Exercise description >> A word-for-word copy of the lines from the one holding "with its child." through the final line of the records below is the only output asked for.

Supplied records >>

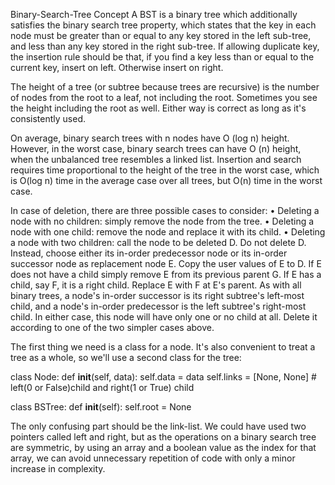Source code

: 
Binary-Search-Tree
Concept
A BST is a binary tree which additionally satisfies the binary search tree property, which states that the key in each node must be greater than or equal to any key stored in the left sub-tree, and less than any key stored in the right sub-tree. If allowing duplicate key, the insertion rule should be that, if you find a key less than or equal to the current key, insert on left. Otherwise insert on right.

The height of a tree (or subtree because trees are recursive) is the number of nodes from the root to a leaf, not including the root. Sometimes you see the height including the root as well. Either way is correct as long as it's consistently used.

On average, binary search trees with n nodes have O (log n) height. However, in the worst case, binary search trees can have O (n) height, when the unbalanced tree resembles a linked list. Insertion and search requires time proportional to the height of the tree in the worst case, which is O(log n) time in the average case over all trees, but O(n) time in the worst case.

In case of deletion, there are three possible cases to consider:
•	Deleting a node with no children: simply remove the node from the tree.
•	Deleting a node with one child: remove the node and replace it with its child.
•	Deleting a node with two children: call the node to be deleted D. Do not delete D. Instead, choose either its in-order predecessor node or its in-order successor node as replacement node E. Copy the user values of E to D. If E does not have a child simply remove E from its previous parent G. If E has a child, say F, it is a right child. Replace E with F at E's parent.
As with all binary trees, a node's in-order successor is its right subtree's left-most child, and a node's in-order predecessor is the left subtree's right-most child. In either case, this node will have only one or no child at all. Delete it according to one of the two simpler cases above.

The first thing we need is a class for a node. It's also convenient to treat a tree as a whole, so we'll use a second class for the tree:

class Node:
    def __init__(self, data):
        self.data = data
        self.links = [None, None] 
        # left(0 or False)child and right(1 or True) child


class BSTree:
    def __init__(self):
        self.root = None

The only confusing part should be the link-list. We could have used two pointers called left and right, but as the operations on a binary search tree are symmetric, by using an array and a boolean value as the index for that array, we can avoid unnecessary repetition of code with only a minor increase in complexity.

Result of the task >>
•	Deleting a node with one child: remove the node and replace it with its child.
•	Deleting a node with two children: call the node to be deleted D. Do not delete D. Instead, choose either its in-order predecessor node or its in-order successor node as replacement node E. Copy the user values of E to D. If E does not have a child simply remove E from its previous parent G. If E has a child, say F, it is a right child. Replace E with F at E's parent.
As with all binary trees, a node's in-order successor is its right subtree's left-most child, and a node's in-order predecessor is the left subtree's right-most child. In either case, this node will have only one or no child at all. Delete it according to one of the two simpler cases above.

The first thing we need is a class for a node. It's also convenient to treat a tree as a whole, so we'll use a second class for the tree:

class Node:
    def __init__(self, data):
        self.data = data
        self.links = [None, None] 
        # left(0 or False)child and right(1 or True) child


class BSTree:
    def __init__(self):
        self.root = None

The only confusing part should be the link-list. We could have used two pointers called left and right, but as the operations on a binary search tree are symmetric, by using an array and a boolean value as the index for that array, we can avoid unnecessary repetition of code with only a minor increase in complexity.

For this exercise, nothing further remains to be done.